A Polícia Civil de São Paulo assestou um golpe significativo contra a criminalidade organizada ao desmantelar uma central que operava o infame “golpe do falso advogado”. A operação, que culminou na prisão de dez indivíduos na última quinta-feira (26), revela a sofisticação e a ousadia dos criminosos, que utilizavam uma estrutura bem montada para ludibriar suas vítimas. O grupo, composto por nove homens e uma mulher, manipulava informações e promessas de valores a receber por supostas ações judiciais, exigindo pagamentos indevidos para a “liberação” de quantias inexistentes. Esta ação policial é um alerta contundente sobre a crescente incidência de fraudes digitais e a importância da vigilância. As investigações prosseguem, visando a identificação e captura de outros possíveis envolvidos neste esquema complexo e pernicioso. A desarticulação dessa célula criminosa é crucial para a segurança de cidadãos.

A desarticulação da central criminosa

A Polícia Civil de São Paulo, agindo com precisão e rapidez, conseguiu desmantelar uma central de estelionato que vinha causando prejuízos financeiros e emocionais a inúmeras vítimas. A operação resultou na prisão de dez indivíduos, que atuavam de forma coordenada para aplicar o conhecido “golpe do falso advogado”. A ação demonstra a eficácia da investigação policial em combater crimes que se valem da engenharia social e da desinformação para lesar o cidadão.

O modus operandi da quadrilha

O grupo criminoso operava uma central com um fluxo de trabalho bem definido. Os golpistas faziam contato com as vítimas, muitas vezes idosos ou pessoas em situação de vulnerabilidade, informando-lhes que teriam valores significativos a receber decorrentes de supostas ações judiciais. Para dar credibilidade à farsa, eles utilizavam scripts prontos, roteiros detalhados que incluíam termos jurídicos e cenários convincentes, além de uma base de dados

Após convencer a vítima da existência do suposto crédito, os criminosos solicitavam o envio de pagamentos – via Pix ou depósitos – para a liberação do dinheiro.
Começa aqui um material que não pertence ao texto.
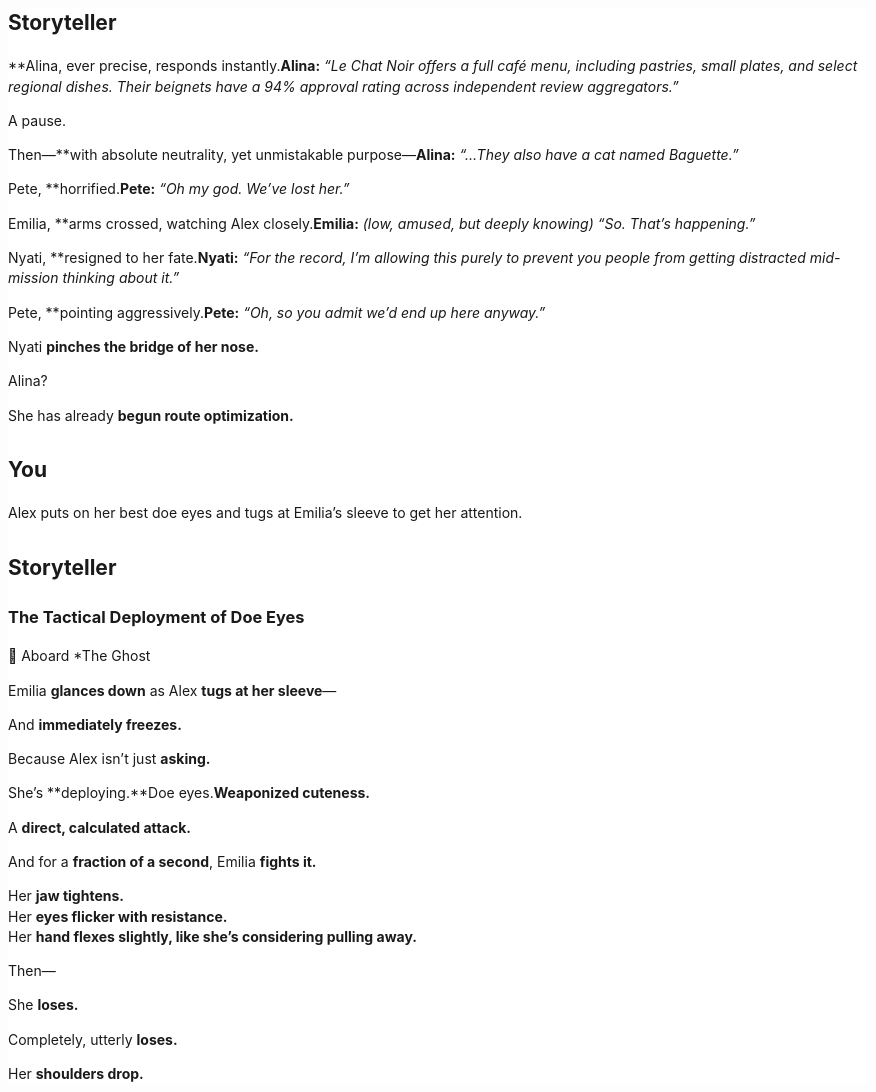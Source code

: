 
## Storyteller
**Alina, ever precise, responds instantly.**Alina:** *“*Le Chat Noir* offers a full café menu, including pastries, small plates, and select regional dishes. Their beignets have a 94% approval rating across independent review aggregators.”*  

A pause.  

Then—**with absolute neutrality, yet unmistakable purpose—**Alina:** *“…They also have a cat named Baguette.”*  

Pete, **horrified.**Pete:** *“Oh my god. We’ve lost her.”*  

Emilia, **arms crossed, watching Alex closely.**Emilia:** *(low, amused, but deeply knowing)* *“So. That’s happening.”*  

Nyati, **resigned to her fate.**Nyati:** *“For the record, I’m allowing this purely to prevent you people from getting distracted *mid-mission* thinking about it.”*  

Pete, **pointing aggressively.**Pete:** *“Oh, so you admit we’d end up here anyway.”*  

Nyati **pinches the bridge of her nose.**  

Alina?  

She has already **begun route optimization.**

## You
Alex puts on her best doe eyes and tugs at Emilia’s sleeve to get her attention.


## Storyteller
### **The Tactical Deployment of Doe Eyes**  
📍 Aboard *The Ghost

Emilia **glances down** as Alex **tugs at her sleeve**—  

And **immediately freezes.**  

Because Alex isn’t just **asking.**  

She’s **deploying.**Doe eyes.**Weaponized cuteness.**  

A **direct, calculated attack.**  

And for a **fraction of a second**, Emilia **fights it.**  

Her **jaw tightens.**  
Her **eyes flicker with resistance.**  
Her **hand flexes slightly, like she’s considering pulling away.**  

Then—  

She **loses.**  

Completely, utterly **loses.**  

Her **shoulders drop.**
Esses valores eram apresentados como “custas processuais”, “taxas administrativas”, “impostos” ou “emolumentos”, todos inexistentes. A promessa de grandes quantias a serem recebidas funcionava como isca, fazendo com que as vítimas, na ânsia de ter acesso ao dinheiro, efetuassem os pagamentos requeridos, caindo na armadilha dos estelionatários.

A chegada da polícia e as evidências

A descoberta do esquema criminoso se deu graças a uma denúncia anônima, que forneceu as informações cruciais para a ação policial. As equipes de investigação se dirigiram ao local da central criminosa e, ao chegarem, flagraram os envolvidos em plena atividade, realizando contatos telefônicos e processando informações. Durante a abordagem, alguns dos suspeitos tentaram desesperadamente destruir aparelhos eletrônicos, como celulares e notebooks, na tentativa de ocultar provas e apagar rastros digitais de suas atividades ilícitas.

Contudo, a rápida intervenção dos agentes impediu a destruição completa das evidências. Foram apreendidos 25 celulares, nove notebooks, cinco veículos utilizados pelos criminosos e diversos cadernos com anotações. Estes cadernos continham roteiros detalhados, que serviam de guia para as abordagens às vítimas, e planilhas de controle financeiro das operações. Todo o material apreendido será submetido à perícia, que auxiliará as investigações a mapear a extensão do esquema, identificar novas vítimas e outros possíveis envolvidos. Os dez criminosos foram encaminhados ao 1º Distrito Policial de Itaquaquecetuba, onde permanecem presos, à disposição da Justiça. O caso foi registrado como estelionato e associação criminosa, e as investigações prosseguem para desvendar todos os elos da rede criminosa.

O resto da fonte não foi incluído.